DIRECTIONS FOR THIS TASK: Would you please restate all of the entries exactly, apart from the pictures?

INPUT RECORDS:
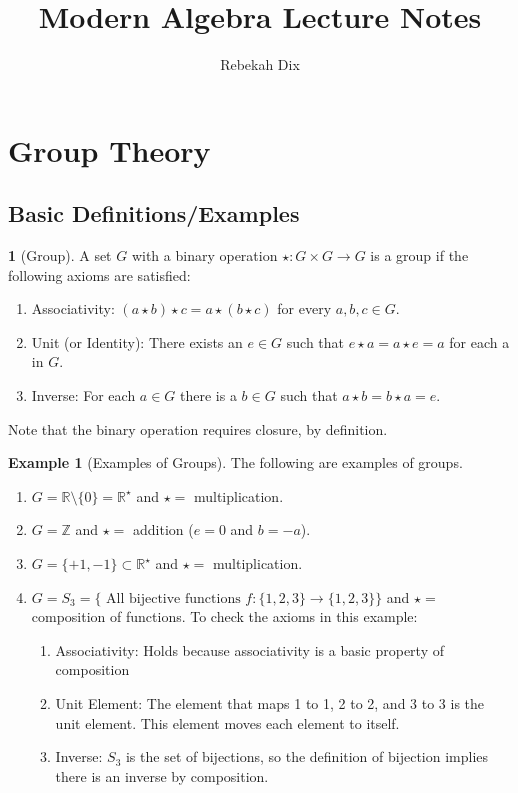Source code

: \documentclass[12pt]{article}
\title{Modern Algebra Lecture Notes}
\author{Rebekah Dix}
\theoremstyle{definition}
\newtheorem{definition}{\color{NavyBlue}{\textbf{Definition}}}
\newtheorem{example}{\color{WildStrawberry}Example}
\theoremstyle{definition}
\begin{document}
\maketitle
\tableofcontents
\newpage 

\section{Group Theory}
\subsection{Basic Definitions/Examples}
\begin{definition}[Group]
A set $G$ with a binary operation $\star: G \times G \rightarrow G$ is a group if the following axioms are satisfied:
\begin{enumerate} 
\item Associativity: $(a \star b) \star c = a \star (b \star c)$ for every $a,b,c \in G$.
\item Unit (or Identity): There exists an $e \in G$ such that $e \star a = a \star e = a$ for each a in $G$.
\item Inverse: For each $a \in G$ there is a $b \in G$ such that $a \star b = b \star a = e$. 
\end{enumerate} 
Note that the binary operation requires closure, by definition.
\end{definition}

\begin{example}[Examples of Groups] 
The following are examples of groups.
\begin{enumerate}
\item $G = \mathbb{R} \setminus \{ 0 \} = \mathbb{R}^{\star}$ and $\star = $ multiplication. 
\item $G = \mathbb{Z}$ and $\star = $ addition ($e=0$ and $b=-a$).
\item $G = \{ +1, -1 \} \subset \mathbb{R}^{\star}$ and $\star = $ multiplication. 
\item $G = S_3 = \{ \text{ All bijective functions } f: \{1,2,3\} \rightarrow \{1,2,3\} \}$ and $\star = $ composition of functions. To check the axioms in this example:
\begin{enumerate}
\item Associativity: Holds because associativity is a basic property of composition
\item Unit Element: The element that maps 1 to 1, 2 to 2, and 3 to 3 is the unit element. This element moves each element to itself. 
\item Inverse: $S_3$ is the set of bijections, so the definition of bijection implies there is an inverse by composition.
\end{enumerate}
\end{enumerate}
\end{example}
\end{document}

SOLUTION:
Source code

: \documentclass[12pt]{article}
\title{Modern Algebra Lecture Notes}
\author{Rebekah Dix}
\theoremstyle{definition}
\newtheorem{definition}{\color{NavyBlue}{\textbf{Definition}}}
\newtheorem{example}{\color{WildStrawberry}Example}
\theoremstyle{definition}
\begin{document}
\maketitle
\tableofcontents
\newpage 

\section{Group Theory}
\subsection{Basic Definitions/Examples}
\begin{definition}[Group]
A set $G$ with a binary operation $\star: G \times G \rightarrow G$ is a group if the following axioms are satisfied:
\begin{enumerate} 
\item Associativity: $(a \star b) \star c = a \star (b \star c)$ for every $a,b,c \in G$.
\item Unit (or Identity): There exists an $e \in G$ such that $e \star a = a \star e = a$ for each a in $G$.
\item Inverse: For each $a \in G$ there is a $b \in G$ such that $a \star b = b \star a = e$. 
\end{enumerate} 
Note that the binary operation requires closure, by definition.
\end{definition}

\begin{example}[Examples of Groups] 
The following are examples of groups.
\begin{enumerate}
\item $G = \mathbb{R} \setminus \{ 0 \} = \mathbb{R}^{\star}$ and $\star = $ multiplication. 
\item $G = \mathbb{Z}$ and $\star = $ addition ($e=0$ and $b=-a$).
\item $G = \{ +1, -1 \} \subset \mathbb{R}^{\star}$ and $\star = $ multiplication. 
\item $G = S_3 = \{ \text{ All bijective functions } f: \{1,2,3\} \rightarrow \{1,2,3\} \}$ and $\star = $ composition of functions. To check the axioms in this example:
\begin{enumerate}
\item Associativity: Holds because associativity is a basic property of composition
\item Unit Element: The element that maps 1 to 1, 2 to 2, and 3 to 3 is the unit element. This element moves each element to itself. 
\item Inverse: $S_3$ is the set of bijections, so the definition of bijection implies there is an inverse by composition.
\end{enumerate}
\end{enumerate}
\end{example}
\end{document}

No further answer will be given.